PROVIDED RECORDS ▸
↓

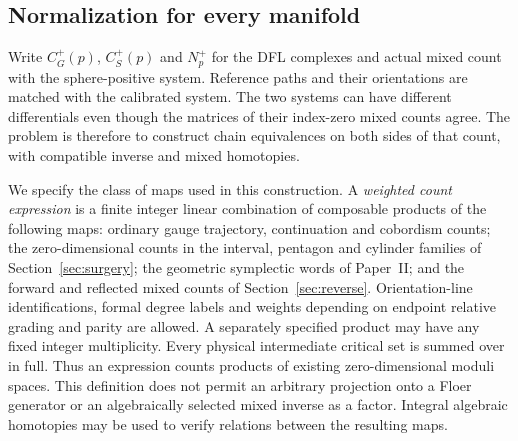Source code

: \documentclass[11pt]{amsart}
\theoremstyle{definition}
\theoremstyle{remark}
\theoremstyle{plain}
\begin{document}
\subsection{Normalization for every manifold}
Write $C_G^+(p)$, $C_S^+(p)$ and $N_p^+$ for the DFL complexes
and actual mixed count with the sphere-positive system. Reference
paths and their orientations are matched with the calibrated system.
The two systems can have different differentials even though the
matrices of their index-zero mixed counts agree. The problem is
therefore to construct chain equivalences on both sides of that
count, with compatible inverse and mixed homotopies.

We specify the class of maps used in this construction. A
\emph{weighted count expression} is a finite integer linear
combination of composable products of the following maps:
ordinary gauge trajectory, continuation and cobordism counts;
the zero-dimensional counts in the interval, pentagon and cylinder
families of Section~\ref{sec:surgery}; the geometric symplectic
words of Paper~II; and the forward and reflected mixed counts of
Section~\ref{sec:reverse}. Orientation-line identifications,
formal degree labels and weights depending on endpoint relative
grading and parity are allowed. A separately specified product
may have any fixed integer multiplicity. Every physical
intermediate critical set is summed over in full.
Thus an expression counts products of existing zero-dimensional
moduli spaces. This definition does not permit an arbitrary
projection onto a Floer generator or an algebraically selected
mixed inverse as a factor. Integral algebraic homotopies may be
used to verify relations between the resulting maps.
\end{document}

↑

PROBLEM DETAILS ▸ Some lines in the data above may hold the word "expression". Say how many, with no other words.

TASK ANSWER ▸ 2